How much difficulty do you have…
- Walking ½ mile (1 km)?
- Climbing 10 steps?
- Lifting 4.5 kg (10 lbs)
- Reaching for objects?
To determine your fall risk, doctors should ask a variety of questions such as your recent fall history and their circumstances. He or she should also determine your visual acuity, inquire into what medications you’re taking and any medical conditions that could contribute to falls, and do a careful neuromuscular examination. Your doctor should also test your leg strength, gait, and balance. For example, he or she may ask you to stand up from a chair without using your hands to push off, towalk a short distance, turn, and walk back, and sit down. Using a range of tools, questions, and simple physical tests, your doctor can determine how mobile you are as well as your risk of falling, and, therefore, be able to help design an appropriate program.
The brief Exercise and Screening for You (EASY) questionnaire has been developed for older people who are considering exercise. EASY helps seniors recognize health problems that could increase the risk of harm from increased physical activity and encourages those at risk to consult a physician prior to beginning an exercise regimen.

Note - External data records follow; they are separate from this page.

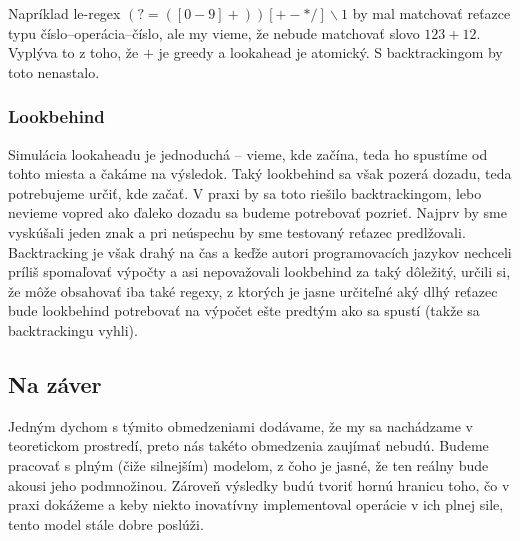 Napríklad le-regex $(?=([0-9]+))[+-*/]\backslash 1$ by mal matchovať reťazce typu číslo--operácia--číslo, ale my vieme, že nebude matchovať slovo $123+12$. Vyplýva to z toho, že $+$ je greedy a lookahead je atomický. S backtrackingom by toto nenastalo.

\subsubsection{Lookbehind}
\label{praxlb}

Simulácia lookaheadu je jednoduchá -- vieme, kde začína, teda ho spustíme od tohto miesta a čakáme na výsledok. Taký lookbehind sa však pozerá dozadu, teda potrebujeme určiť, kde začať. V praxi by sa toto riešilo backtrackingom, lebo nevieme vopred ako ďaleko dozadu sa budeme potrebovať pozrieť. Najprv by sme vyskúšali jeden znak a pri neúspechu by sme testovaný reťazec predlžovali. Backtracking je však drahý na čas a keďže autori programovacích jazykov nechceli príliš spomaľovať výpočty a asi nepovažovali lookbehind za taký dôležitý, určili si, že môže obsahovať iba také regexy, z ktorých je jasne určiteľné aký dlhý reťazec bude lookbehind potrebovať na výpočet ešte predtým ako sa spustí (takže sa backtrackingu vyhli)\cite{LApracticalnote}. 

\subsection*{Na záver}
\label{praxzaver}

Jedným dychom s týmito obmedzeniami dodávame, že my sa nachádzame v teo\-re\-tic\-kom prostredí, preto nás takéto obmedzenia zaujímať nebudú. Budeme pracovať s plným (čiže silnejším) modelom, z čoho je jasné, že ten reálny bude akousi jeho pod\-mno\-ži\-nou. Zároveň výsledky budú tvoriť hornú hranicu toho, čo v praxi dokážeme a keby niekto inovatívny implementoval operácie v ich plnej sile, tento model stále dobre poslúži.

For patients with symptomatic or significant coronary heart disease, heart failure or pulmonary disease, highly structured cardiac rehabilitation programs, where training is custom-tailored to your needs, can be very helpful. Enrollment in these programs generally requires a formal referral from a doctor.
Staying active and avoiding a sedentary lifestyle have great potential for improving physical performance, preventing and delaying disability, preventing falls, improving blood sugar, slowing (and possibly preventing) cognitive decline, reducing disability and pain from knee osteoarthritis, and even prolonging life. Choosing activities that will work best for you given your particular needs, and talking to your doctor if you are unsure of what these might be, is important Make sure to choose activities that you actually enjoy doing, since you’ll be much more likely to stick with them if they are fun, rather than seen as an unappealing chore that must be done. And exercising with others, either as part of a formal program or with your neighbors and friends, can add to the enjoyment of becoming physically active. Remember, it’s never too late: beginning an exercise routine even in your golden years has been shown to offer significant health benefits, mental and physical. So get started (safely), and enjoy!